UnorderedList <: List =
element ul { ... }
OrderedList <: List =
element ol { ... }
An equivalent pure RNC grammar is:
UnorderedList =
element ul { ... }
List |= UnorderedList
OrderedList =
element ol { ... }
List |= OrderedList
It is even possible to associate more than one content class with a pattern. For example, the following definition puts ''UnorderedList'' into both content classes ''List'' and ''Block''.
UnorderedList <: List, Block =
element ul { ... }
The schema is equivalent to:
UnorderedList =
element ul { ... }
List |= UnorderedList
Block |= UnorderedList
**Note**: Only regular definitions can be associated with a content class. Definitions using the combining operators ''&='' or ''|='' cannot be associated with a content class.
===== Content Class Declarations =====
A content class can be declared by the (new) keyword ''class'' followed by the name of the class. Note that there is no requirement to declare a content class explicitly. In that case, the content class is created implicitly by means of the class associations.
However, an explicit declaration of a content class may be useful, e.g. for documentation purposes. Similar to other constructs, a content class declaration can be decorated with documentation or annotations. For example, the following declaration defines the content class ''List'' and annotates it with a small documentation:
## Class for list elements
class List
Further, the declaration can be also be used to define the content class itself as member other content classes. In the following example, the content class ''List'' is declared and becomes also member of content class ''Block'':
## Class for list elements
class List <: Block
This example is equivalent to the following pure RNC grammar:
## Class for list elements
List = notAllowed
Block |= List
**Note**: The default content of a content class is ''notAllowed''. This is correct, because the members are combined by means of the choice-operator ''|''. The ''notAllowed'' alternative is removed when the grammar is processed (see RELAX NG specification,
[[http://www.oasis-open.org/committees/relax-ng/spec-20011203.html#notAllowed|section 4.20]]).
===== Content Classes with Text =====
In documentation formats it is usual that some content classes have mixed content, i.e. they contain text as part of their content models. For this purpose, ERNC allows to declare the ''text'' pattern as member of a context class by means of the membership operator.
text <: Inline
**Note**: The ''text'' pattern is treated as normal member of a content class, i.e. it is combined by means of choice. It is //not// equivalent to the ''mixed'' pattern which combines text by interleaving. However, it is a usual way to deal with mixed content, see e.g. the RELAX NG schemata for DocBook or XHTML 2.

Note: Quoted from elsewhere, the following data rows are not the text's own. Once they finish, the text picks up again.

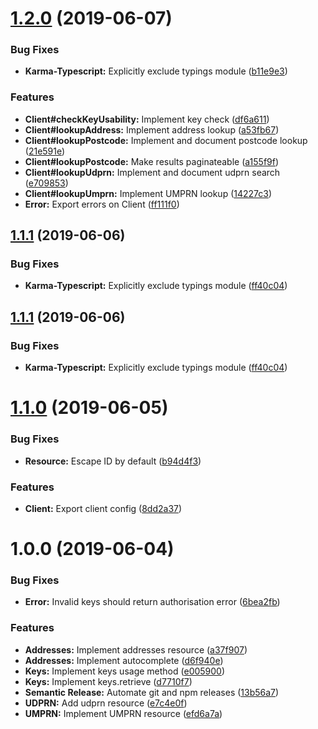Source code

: # [1.2.0](https://github.com/ideal-postcodes/core-interface/compare/1.1.1...1.2.0) (2019-06-07)


### Bug Fixes

* **Karma-Typescript:** Explicitly exclude typings module ([b11e9e3](https://github.com/ideal-postcodes/core-interface/commit/b11e9e3))


### Features

* **Client#checkKeyUsability:** Implement key check ([df6a611](https://github.com/ideal-postcodes/core-interface/commit/df6a611))
* **Client#lookupAddress:** Implement address lookup ([a53fb67](https://github.com/ideal-postcodes/core-interface/commit/a53fb67))
* **Client#lookupPostcode:** Implement and document postcode lookup ([21e591e](https://github.com/ideal-postcodes/core-interface/commit/21e591e))
* **Client#lookupPostcode:** Make results paginateable ([a155f9f](https://github.com/ideal-postcodes/core-interface/commit/a155f9f))
* **Client#lookupUdprn:** Implement and document udprn search ([e709853](https://github.com/ideal-postcodes/core-interface/commit/e709853))
* **Client#lookupUmprn:** Implement UMPRN lookup ([14227c3](https://github.com/ideal-postcodes/core-interface/commit/14227c3))
* **Error:** Export errors on Client ([ff111f0](https://github.com/ideal-postcodes/core-interface/commit/ff111f0))

## [1.1.1](https://github.com/ideal-postcodes/core-interface/compare/1.1.0...1.1.1) (2019-06-06)


### Bug Fixes

* **Karma-Typescript:** Explicitly exclude typings module ([ff40c04](https://github.com/ideal-postcodes/core-interface/commit/ff40c04))

## [1.1.1](https://github.com/ideal-postcodes/core-interface/compare/1.1.0...1.1.1) (2019-06-06)


### Bug Fixes

* **Karma-Typescript:** Explicitly exclude typings module ([ff40c04](https://github.com/ideal-postcodes/core-interface/commit/ff40c04))

# [1.1.0](https://github.com/ideal-postcodes/core-interface/compare/1.0.0...1.1.0) (2019-06-05)


### Bug Fixes

* **Resource:** Escape ID by default ([b94d4f3](https://github.com/ideal-postcodes/core-interface/commit/b94d4f3))


### Features

* **Client:** Export client config ([8dd2a37](https://github.com/ideal-postcodes/core-interface/commit/8dd2a37))

# 1.0.0 (2019-06-04)


### Bug Fixes

* **Error:** Invalid keys should return authorisation error ([6bea2fb](https://github.com/ideal-postcodes/core-interface/commit/6bea2fb))


### Features

* **Addresses:** Implement addresses resource ([a37f907](https://github.com/ideal-postcodes/core-interface/commit/a37f907))
* **Addresses:** Implement autocomplete ([d6f940e](https://github.com/ideal-postcodes/core-interface/commit/d6f940e))
* **Keys:** Implement keys usage method ([e005900](https://github.com/ideal-postcodes/core-interface/commit/e005900))
* **Keys:** Implement keys.retrieve ([d7710f7](https://github.com/ideal-postcodes/core-interface/commit/d7710f7))
* **Semantic Release:** Automate git and npm releases ([13b56a7](https://github.com/ideal-postcodes/core-interface/commit/13b56a7))
* **UDPRN:** Add udprn resource ([e7c4e0f](https://github.com/ideal-postcodes/core-interface/commit/e7c4e0f))
* **UMPRN:** Implement UMPRN resource ([efd6a7a](https://github.com/ideal-postcodes/core-interface/commit/efd6a7a))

===== ERNC Processor =====
The ERNC processor is a little [[http://www.python.org|Python]] script which takes a ERNC grammar as input and generates a pure RNC grammar as output.
Download: [[http://www.oliverh.com/ernc-0.1.zip|ernc-0.1zip]] (License: MIT License, see file LICENSE in the distribution)
==== Annotations ====
The ERNC processor preserves additional information about the content classes as annotations: Content class declarations are annotated with ''ernc:class'' and class memberships are annotated with ''ernc:member''.
For example, the simple declaration ''class List <: Block'' is transformed to something like:
[ ernc:class ]
List |= notAllowed
[ ernc:member ]
Block |= List
==== Known Issues ====
The preprocessor generates some additional definitions suffixed with ''_ernc''. You can ignore them! The reason is simply that the current version of the preprocesor is just a better tokenizer. It does not parse a grammar file and hence cannot detect the end of a definition.
However, the generated definitions has to inserted after the original definition, otherwise it would break documentation and annotations. The workaround used by the preprocessor is to introduce each time a useless interim definition (those suffixed with ''_ernc'').